▶ **YOUR OBJECTIVE**
Where in the entries below does "will" appear? Copy every line that has it.

▶ **DATA SUPPLIED**

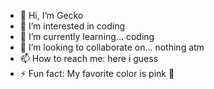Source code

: - 👋 Hi, I’m Gecko
- 👀 I’m interested in coding
- 🌱 I’m currently learning... coding
- 💞️ I’m looking to collaborate on... nothing atm
- 📫 How to reach me: here i guess
- ⚡ Fun fact: My favorite color is pink 🩷

<!---
GeckoPaws/GeckoPaws is a ✨ special ✨ repository because its `README.md` (this file) appears on your GitHub profile.
You can click the Preview link to take a look at your changes.
--->
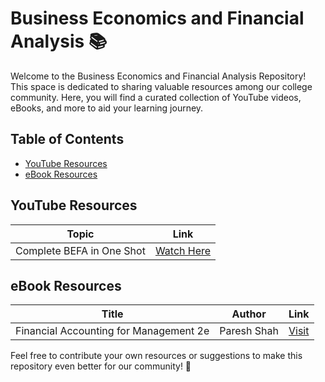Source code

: # Business Economics and Financial Analysis 📚

Welcome to the Business Economics and Financial Analysis Repository! This space is dedicated to sharing valuable resources among our college community. Here, you will find a curated collection of YouTube videos, eBooks, and more to aid your learning journey.

## Table of Contents

- [YouTube Resources](#youtube-resources)
- [eBook Resources](#ebook-resources)

## YouTube Resources

| Topic                          | Link                                   |
|------------------------------------|---------------------------------------------|
| Complete BEFA in One Shot            | [Watch Here](https://youtube.com/playlist?list=PLLhSIFfDZcUUIkQTwI-EBQ63aiHNStrN_&si=izyk9HstgUxLUVS-) |

## eBook Resources

| Title                                               | Author          | Link                                     |
|---------------------------------------------------------|---------------------|-----------------------------------------------|
|  Financial Accounting for Management 2e         | Paresh Shah        | [Visit](https://www.researchgate.net/publication/354657873_Financial_Accounting_for_Management_3rd_Edition_Oxford_University_Press) |


Feel free to contribute your own resources or suggestions to make this repository even better for our community! 🚀
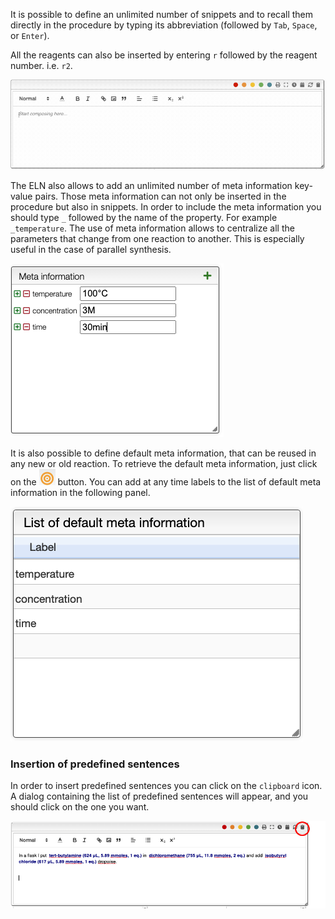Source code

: It is possible to define an unlimited number of snippets and to recall them directly in the procedure by typing its abbreviation (followed by `Tab`, `Space`, or `Enter`).

All the reagents can also be inserted by entering `r` followed by the reagent number. i.e. `r2`.

![snippets.gif](snippets.gif)

The ELN also allows to add an unlimited number of meta information key-value pairs. Those meta information can not only be inserted in the procedure but also in snippets. In order to include the meta information you should type `_` followed by the name of the property. For example `_temperature`. The use of meta information allows to centralize all the parameters that change from one reaction to another. This is especially useful in the case of parallel synthesis.

![meta.png](meta.png)

It is also possible to define default meta information, that can be reused in any new or old reaction. To retrieve the default meta information, just click on the ![](button.png) button. 
You can add at any time labels to the list of default meta information in the following panel.

![default_meta.png](default_meta.png)

### Insertion of predefined sentences

In order to insert predefined sentences you can click on the `clipboard` icon.
A dialog containing the list of predefined sentences will appear, and you should
click on the one you want.

![dialog.png](dialog.png)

▶ **COMPLETED EXERCISE**
Welcome to the Business Economics and Financial Analysis Repository! This space is dedicated to sharing valuable resources among our college community. Here, you will find a curated collection of YouTube videos, eBooks, and more to aid your learning journey.
A dialog containing the list of predefined sentences will appear, and you should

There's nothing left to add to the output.